> [Task prompt]: Will you output the entries below exactly, skipping every image they contain?

> [Information supplied]:
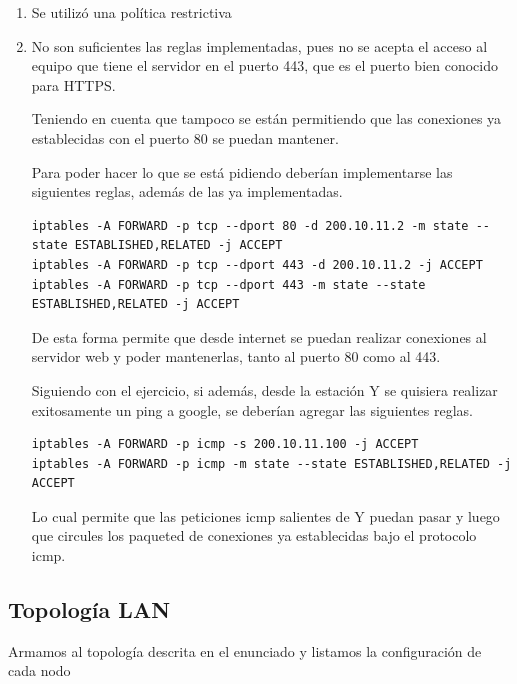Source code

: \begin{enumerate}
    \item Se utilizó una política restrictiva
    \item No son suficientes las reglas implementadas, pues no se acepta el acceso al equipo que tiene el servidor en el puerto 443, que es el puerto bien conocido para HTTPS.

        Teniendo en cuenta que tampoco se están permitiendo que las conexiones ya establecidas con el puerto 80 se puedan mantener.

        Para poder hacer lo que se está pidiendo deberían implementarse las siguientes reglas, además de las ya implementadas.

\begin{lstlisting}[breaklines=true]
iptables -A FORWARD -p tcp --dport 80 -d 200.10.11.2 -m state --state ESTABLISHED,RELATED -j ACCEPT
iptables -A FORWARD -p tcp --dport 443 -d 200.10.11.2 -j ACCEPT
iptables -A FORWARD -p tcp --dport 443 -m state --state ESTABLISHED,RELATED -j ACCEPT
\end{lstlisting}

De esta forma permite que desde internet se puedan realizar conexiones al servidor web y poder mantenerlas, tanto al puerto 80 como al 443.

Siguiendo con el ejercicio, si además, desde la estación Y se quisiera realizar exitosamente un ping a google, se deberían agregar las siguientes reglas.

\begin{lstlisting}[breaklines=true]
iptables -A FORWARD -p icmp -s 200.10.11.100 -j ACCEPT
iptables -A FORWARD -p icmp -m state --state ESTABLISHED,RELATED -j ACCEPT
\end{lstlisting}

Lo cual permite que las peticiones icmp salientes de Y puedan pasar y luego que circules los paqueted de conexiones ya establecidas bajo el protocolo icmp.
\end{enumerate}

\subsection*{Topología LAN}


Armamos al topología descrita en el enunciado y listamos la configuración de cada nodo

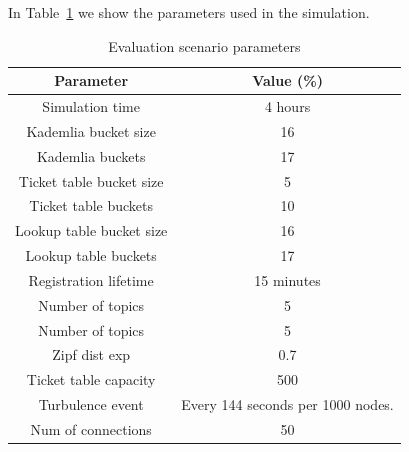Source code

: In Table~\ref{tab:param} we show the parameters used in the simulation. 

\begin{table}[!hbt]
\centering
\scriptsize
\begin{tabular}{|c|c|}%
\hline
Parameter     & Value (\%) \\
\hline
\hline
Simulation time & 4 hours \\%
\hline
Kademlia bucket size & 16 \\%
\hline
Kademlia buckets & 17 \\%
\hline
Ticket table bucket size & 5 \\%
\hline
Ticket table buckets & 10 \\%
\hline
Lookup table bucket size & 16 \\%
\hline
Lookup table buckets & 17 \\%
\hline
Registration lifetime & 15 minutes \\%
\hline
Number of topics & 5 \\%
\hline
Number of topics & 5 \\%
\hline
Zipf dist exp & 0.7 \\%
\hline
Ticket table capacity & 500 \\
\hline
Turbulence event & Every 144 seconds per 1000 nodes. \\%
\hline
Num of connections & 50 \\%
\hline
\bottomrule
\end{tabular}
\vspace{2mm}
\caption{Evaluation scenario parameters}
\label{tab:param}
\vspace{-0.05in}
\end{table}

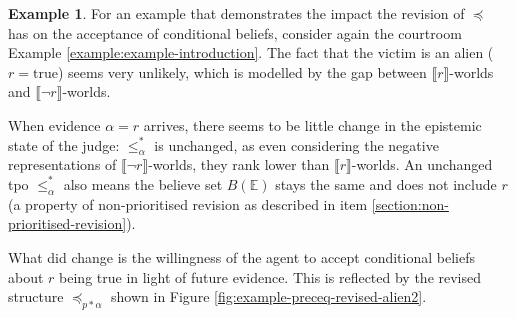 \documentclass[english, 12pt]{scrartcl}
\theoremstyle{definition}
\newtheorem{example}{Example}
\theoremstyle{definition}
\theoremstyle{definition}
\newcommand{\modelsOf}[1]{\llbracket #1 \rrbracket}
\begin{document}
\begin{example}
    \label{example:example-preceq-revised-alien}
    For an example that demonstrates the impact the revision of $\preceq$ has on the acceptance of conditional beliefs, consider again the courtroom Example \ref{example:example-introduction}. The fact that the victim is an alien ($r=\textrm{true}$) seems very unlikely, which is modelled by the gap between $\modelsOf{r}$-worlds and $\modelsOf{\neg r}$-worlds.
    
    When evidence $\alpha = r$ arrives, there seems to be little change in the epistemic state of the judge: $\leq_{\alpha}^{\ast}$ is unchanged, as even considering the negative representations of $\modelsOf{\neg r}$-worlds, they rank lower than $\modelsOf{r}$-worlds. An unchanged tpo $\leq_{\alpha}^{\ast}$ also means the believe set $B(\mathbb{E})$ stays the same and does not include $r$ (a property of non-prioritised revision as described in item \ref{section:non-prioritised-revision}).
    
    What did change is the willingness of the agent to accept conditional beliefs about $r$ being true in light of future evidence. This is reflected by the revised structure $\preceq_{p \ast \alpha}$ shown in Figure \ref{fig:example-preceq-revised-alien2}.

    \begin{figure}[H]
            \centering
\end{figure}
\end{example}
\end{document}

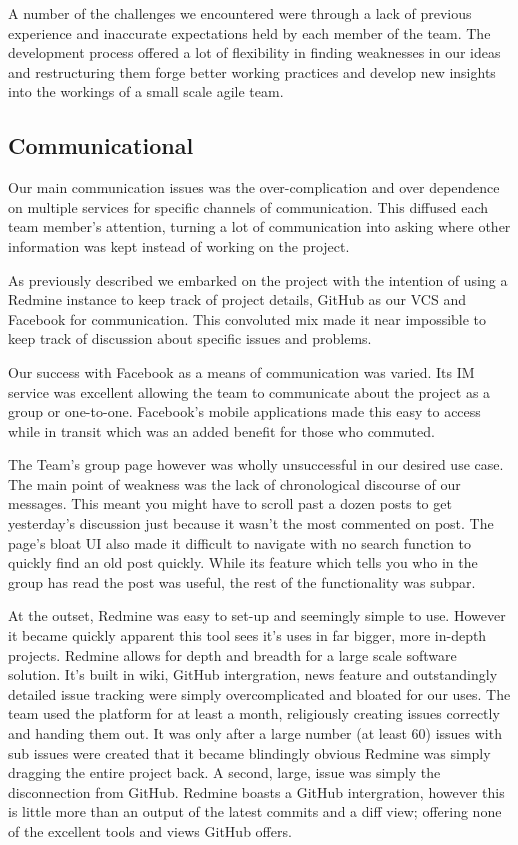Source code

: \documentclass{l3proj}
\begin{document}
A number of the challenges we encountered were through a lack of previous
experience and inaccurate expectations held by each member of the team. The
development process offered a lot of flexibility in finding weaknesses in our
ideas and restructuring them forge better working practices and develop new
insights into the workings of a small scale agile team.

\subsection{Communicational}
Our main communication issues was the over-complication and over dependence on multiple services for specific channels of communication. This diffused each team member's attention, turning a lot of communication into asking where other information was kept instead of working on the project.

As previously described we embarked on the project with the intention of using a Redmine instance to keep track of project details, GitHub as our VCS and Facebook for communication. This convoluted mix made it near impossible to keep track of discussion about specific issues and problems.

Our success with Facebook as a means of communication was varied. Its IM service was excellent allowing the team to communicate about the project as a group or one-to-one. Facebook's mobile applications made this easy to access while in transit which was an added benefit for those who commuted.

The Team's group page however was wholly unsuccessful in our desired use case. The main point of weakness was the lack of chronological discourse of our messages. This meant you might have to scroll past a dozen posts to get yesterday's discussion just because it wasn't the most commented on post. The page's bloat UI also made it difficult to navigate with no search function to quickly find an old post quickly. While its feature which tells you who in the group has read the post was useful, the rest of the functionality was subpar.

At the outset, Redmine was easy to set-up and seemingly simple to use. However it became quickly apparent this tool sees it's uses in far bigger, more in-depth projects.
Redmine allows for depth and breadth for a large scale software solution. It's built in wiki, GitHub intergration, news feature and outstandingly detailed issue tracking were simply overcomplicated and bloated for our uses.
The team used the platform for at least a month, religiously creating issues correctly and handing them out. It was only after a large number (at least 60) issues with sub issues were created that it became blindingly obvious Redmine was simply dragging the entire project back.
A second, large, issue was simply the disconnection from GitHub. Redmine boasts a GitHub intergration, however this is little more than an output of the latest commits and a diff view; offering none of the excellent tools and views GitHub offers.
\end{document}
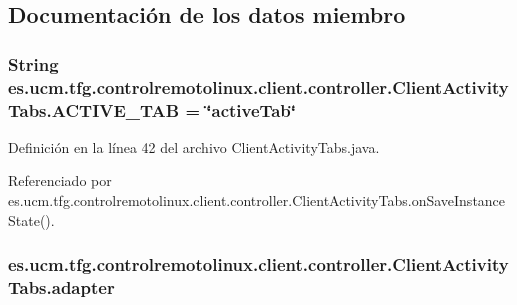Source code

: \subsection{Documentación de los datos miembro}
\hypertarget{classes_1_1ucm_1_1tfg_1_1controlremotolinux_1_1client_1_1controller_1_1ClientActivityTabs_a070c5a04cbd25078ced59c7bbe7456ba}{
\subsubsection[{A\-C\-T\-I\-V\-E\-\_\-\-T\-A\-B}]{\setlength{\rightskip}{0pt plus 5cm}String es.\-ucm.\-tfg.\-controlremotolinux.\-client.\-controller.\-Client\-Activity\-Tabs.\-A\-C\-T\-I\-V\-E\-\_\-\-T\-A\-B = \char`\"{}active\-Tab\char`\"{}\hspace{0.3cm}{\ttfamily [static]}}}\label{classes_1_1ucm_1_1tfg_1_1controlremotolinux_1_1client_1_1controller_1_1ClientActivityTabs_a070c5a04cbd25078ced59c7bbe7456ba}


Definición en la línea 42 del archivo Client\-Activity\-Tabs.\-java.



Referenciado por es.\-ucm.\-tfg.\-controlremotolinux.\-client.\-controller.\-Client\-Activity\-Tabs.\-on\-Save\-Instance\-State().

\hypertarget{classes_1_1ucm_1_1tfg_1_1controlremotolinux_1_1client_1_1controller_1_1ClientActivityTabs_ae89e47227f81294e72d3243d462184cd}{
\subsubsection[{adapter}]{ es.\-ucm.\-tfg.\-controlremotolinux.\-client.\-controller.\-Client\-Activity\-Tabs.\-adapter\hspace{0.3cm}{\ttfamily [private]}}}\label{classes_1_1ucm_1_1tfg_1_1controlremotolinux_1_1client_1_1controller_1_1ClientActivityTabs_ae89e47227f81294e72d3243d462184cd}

> [Answer section]:
Source code

: \begin{enumerate}
    \item Se utilizó una política restrictiva
    \item No son suficientes las reglas implementadas, pues no se acepta el acceso al equipo que tiene el servidor en el puerto 443, que es el puerto bien conocido para HTTPS.

        Teniendo en cuenta que tampoco se están permitiendo que las conexiones ya establecidas con el puerto 80 se puedan mantener.

        Para poder hacer lo que se está pidiendo deberían implementarse las siguientes reglas, además de las ya implementadas.

\begin{lstlisting}[breaklines=true]
iptables -A FORWARD -p tcp --dport 80 -d 200.10.11.2 -m state --state ESTABLISHED,RELATED -j ACCEPT
iptables -A FORWARD -p tcp --dport 443 -d 200.10.11.2 -j ACCEPT
iptables -A FORWARD -p tcp --dport 443 -m state --state ESTABLISHED,RELATED -j ACCEPT
\end{lstlisting}

De esta forma permite que desde internet se puedan realizar conexiones al servidor web y poder mantenerlas, tanto al puerto 80 como al 443.

Siguiendo con el ejercicio, si además, desde la estación Y se quisiera realizar exitosamente un ping a google, se deberían agregar las siguientes reglas.

\begin{lstlisting}[breaklines=true]
iptables -A FORWARD -p icmp -s 200.10.11.100 -j ACCEPT
iptables -A FORWARD -p icmp -m state --state ESTABLISHED,RELATED -j ACCEPT
\end{lstlisting}

Lo cual permite que las peticiones icmp salientes de Y puedan pasar y luego que circules los paqueted de conexiones ya establecidas bajo el protocolo icmp.
\end{enumerate}

\subsection*{Topología LAN}


Armamos al topología descrita en el enunciado y listamos la configuración de cada nodo

Source code

: In Table~\ref{tab:param} we show the parameters used in the simulation. 

\begin{table}[!hbt]
\centering
\scriptsize
\begin{tabular}{|c|c|}%
\hline
Parameter     & Value (\%) \\
\hline
\hline
Simulation time & 4 hours \\%
\hline
Kademlia bucket size & 16 \\%
\hline
Kademlia buckets & 17 \\%
\hline
Ticket table bucket size & 5 \\%
\hline
Ticket table buckets & 10 \\%
\hline
Lookup table bucket size & 16 \\%
\hline
Lookup table buckets & 17 \\%
\hline
Registration lifetime & 15 minutes \\%
\hline
Number of topics & 5 \\%
\hline
Number of topics & 5 \\%
\hline
Zipf dist exp & 0.7 \\%
\hline
Ticket table capacity & 500 \\
\hline
Turbulence event & Every 144 seconds per 1000 nodes. \\%
\hline
Num of connections & 50 \\%
\hline
\bottomrule
\end{tabular}
\vspace{2mm}
\caption{Evaluation scenario parameters}
\label{tab:param}
\vspace{-0.05in}
\end{table}

 \documentclass[english, 12pt]{scrartcl}
\theoremstyle{definition}
\newtheorem{example}{Example}
\theoremstyle{definition}
\theoremstyle{definition}
\newcommand{\modelsOf}[1]{\llbracket #1 \rrbracket}
\begin{document}
\begin{example}
    \label{example:example-preceq-revised-alien}
    For an example that demonstrates the impact the revision of $\preceq$ has on the acceptance of conditional beliefs, consider again the courtroom Example \ref{example:example-introduction}. The fact that the victim is an alien ($r=\textrm{true}$) seems very unlikely, which is modelled by the gap between $\modelsOf{r}$-worlds and $\modelsOf{\neg r}$-worlds.
    
    When evidence $\alpha = r$ arrives, there seems to be little change in the epistemic state of the judge: $\leq_{\alpha}^{\ast}$ is unchanged, as even considering the negative representations of $\modelsOf{\neg r}$-worlds, they rank lower than $\modelsOf{r}$-worlds. An unchanged tpo $\leq_{\alpha}^{\ast}$ also means the believe set $B(\mathbb{E})$ stays the same and does not include $r$ (a property of non-prioritised revision as described in item \ref{section:non-prioritised-revision}).
    
    What did change is the willingness of the agent to accept conditional beliefs about $r$ being true in light of future evidence. This is reflected by the revised structure $\preceq_{p \ast \alpha}$ shown in Figure \ref{fig:example-preceq-revised-alien2}.

    \begin{figure}[H]
            \centering
\end{figure}
\end{example}
\end{document}

Source code

: \documentclass{l3proj}
\begin{document}
A number of the challenges we encountered were through a lack of previous
experience and inaccurate expectations held by each member of the team. The
development process offered a lot of flexibility in finding weaknesses in our
ideas and restructuring them forge better working practices and develop new
insights into the workings of a small scale agile team.

\subsection{Communicational}
Our main communication issues was the over-complication and over dependence on multiple services for specific channels of communication. This diffused each team member's attention, turning a lot of communication into asking where other information was kept instead of working on the project.

As previously described we embarked on the project with the intention of using a Redmine instance to keep track of project details, GitHub as our VCS and Facebook for communication. This convoluted mix made it near impossible to keep track of discussion about specific issues and problems.

Our success with Facebook as a means of communication was varied. Its IM service was excellent allowing the team to communicate about the project as a group or one-to-one. Facebook's mobile applications made this easy to access while in transit which was an added benefit for those who commuted.

The Team's group page however was wholly unsuccessful in our desired use case. The main point of weakness was the lack of chronological discourse of our messages. This meant you might have to scroll past a dozen posts to get yesterday's discussion just because it wasn't the most commented on post. The page's bloat UI also made it difficult to navigate with no search function to quickly find an old post quickly. While its feature which tells you who in the group has read the post was useful, the rest of the functionality was subpar.

At the outset, Redmine was easy to set-up and seemingly simple to use. However it became quickly apparent this tool sees it's uses in far bigger, more in-depth projects.
Redmine allows for depth and breadth for a large scale software solution. It's built in wiki, GitHub intergration, news feature and outstandingly detailed issue tracking were simply overcomplicated and bloated for our uses.
The team used the platform for at least a month, religiously creating issues correctly and handing them out. It was only after a large number (at least 60) issues with sub issues were created that it became blindingly obvious Redmine was simply dragging the entire project back.
A second, large, issue was simply the disconnection from GitHub. Redmine boasts a GitHub intergration, however this is little more than an output of the latest commits and a diff view; offering none of the excellent tools and views GitHub offers.
\end{document}
Source code

: \subsection{Documentación de los datos miembro}
\hypertarget{classes_1_1ucm_1_1tfg_1_1controlremotolinux_1_1client_1_1controller_1_1ClientActivityTabs_a070c5a04cbd25078ced59c7bbe7456ba}{
\subsubsection[{A\-C\-T\-I\-V\-E\-\_\-\-T\-A\-B}]{\setlength{\rightskip}{0pt plus 5cm}String es.\-ucm.\-tfg.\-controlremotolinux.\-client.\-controller.\-Client\-Activity\-Tabs.\-A\-C\-T\-I\-V\-E\-\_\-\-T\-A\-B = \char`\"{}active\-Tab\char`\"{}\hspace{0.3cm}{\ttfamily [static]}}}\label{classes_1_1ucm_1_1tfg_1_1controlremotolinux_1_1client_1_1controller_1_1ClientActivityTabs_a070c5a04cbd25078ced59c7bbe7456ba}


Definición en la línea 42 del archivo Client\-Activity\-Tabs.\-java.



Referenciado por es.\-ucm.\-tfg.\-controlremotolinux.\-client.\-controller.\-Client\-Activity\-Tabs.\-on\-Save\-Instance\-State().

\hypertarget{classes_1_1ucm_1_1tfg_1_1controlremotolinux_1_1client_1_1controller_1_1ClientActivityTabs_ae89e47227f81294e72d3243d462184cd}{
\subsubsection[{adapter}]{ es.\-ucm.\-tfg.\-controlremotolinux.\-client.\-controller.\-Client\-Activity\-Tabs.\-adapter\hspace{0.3cm}{\ttfamily [private]}}}\label{classes_1_1ucm_1_1tfg_1_1controlremotolinux_1_1client_1_1controller_1_1ClientActivityTabs_ae89e47227f81294e72d3243d462184cd}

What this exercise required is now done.